## REQUIRED ACTION
In the listing that follows, how many lines contain "function"? Give the number only.

## DATASET
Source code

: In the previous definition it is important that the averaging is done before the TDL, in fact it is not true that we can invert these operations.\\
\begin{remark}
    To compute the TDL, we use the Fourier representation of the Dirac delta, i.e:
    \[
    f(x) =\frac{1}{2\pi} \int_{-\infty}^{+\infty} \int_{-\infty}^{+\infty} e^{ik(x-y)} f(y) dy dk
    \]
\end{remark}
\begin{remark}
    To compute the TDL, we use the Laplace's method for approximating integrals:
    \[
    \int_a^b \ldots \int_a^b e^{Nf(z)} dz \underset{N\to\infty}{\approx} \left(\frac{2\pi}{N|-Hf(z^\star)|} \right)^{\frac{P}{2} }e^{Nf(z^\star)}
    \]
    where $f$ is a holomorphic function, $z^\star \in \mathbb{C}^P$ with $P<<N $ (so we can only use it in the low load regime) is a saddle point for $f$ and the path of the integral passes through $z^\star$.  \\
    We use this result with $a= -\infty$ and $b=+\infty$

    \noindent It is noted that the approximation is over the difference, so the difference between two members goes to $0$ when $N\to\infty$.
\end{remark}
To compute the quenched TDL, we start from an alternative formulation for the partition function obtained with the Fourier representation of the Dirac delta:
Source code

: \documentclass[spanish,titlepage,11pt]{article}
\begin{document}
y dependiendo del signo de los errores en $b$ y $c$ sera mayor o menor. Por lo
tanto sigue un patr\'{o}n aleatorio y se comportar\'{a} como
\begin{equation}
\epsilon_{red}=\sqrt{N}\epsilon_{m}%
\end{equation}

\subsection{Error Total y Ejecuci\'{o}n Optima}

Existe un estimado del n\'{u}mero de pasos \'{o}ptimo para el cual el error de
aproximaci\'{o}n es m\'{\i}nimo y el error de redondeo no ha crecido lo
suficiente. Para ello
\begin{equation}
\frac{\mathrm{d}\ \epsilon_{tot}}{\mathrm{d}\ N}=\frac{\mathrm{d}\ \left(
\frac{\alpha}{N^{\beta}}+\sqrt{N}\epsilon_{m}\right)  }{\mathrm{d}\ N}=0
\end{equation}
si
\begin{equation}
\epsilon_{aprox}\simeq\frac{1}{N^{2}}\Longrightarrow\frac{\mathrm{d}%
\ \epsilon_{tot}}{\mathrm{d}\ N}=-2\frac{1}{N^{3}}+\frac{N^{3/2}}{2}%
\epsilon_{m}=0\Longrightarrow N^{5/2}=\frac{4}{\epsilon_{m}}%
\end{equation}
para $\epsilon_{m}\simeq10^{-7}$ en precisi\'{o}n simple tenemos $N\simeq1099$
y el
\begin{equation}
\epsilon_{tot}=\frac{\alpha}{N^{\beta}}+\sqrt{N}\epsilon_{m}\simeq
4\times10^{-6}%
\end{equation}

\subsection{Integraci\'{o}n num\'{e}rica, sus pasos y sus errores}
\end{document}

## FINISHED EXERCISE
2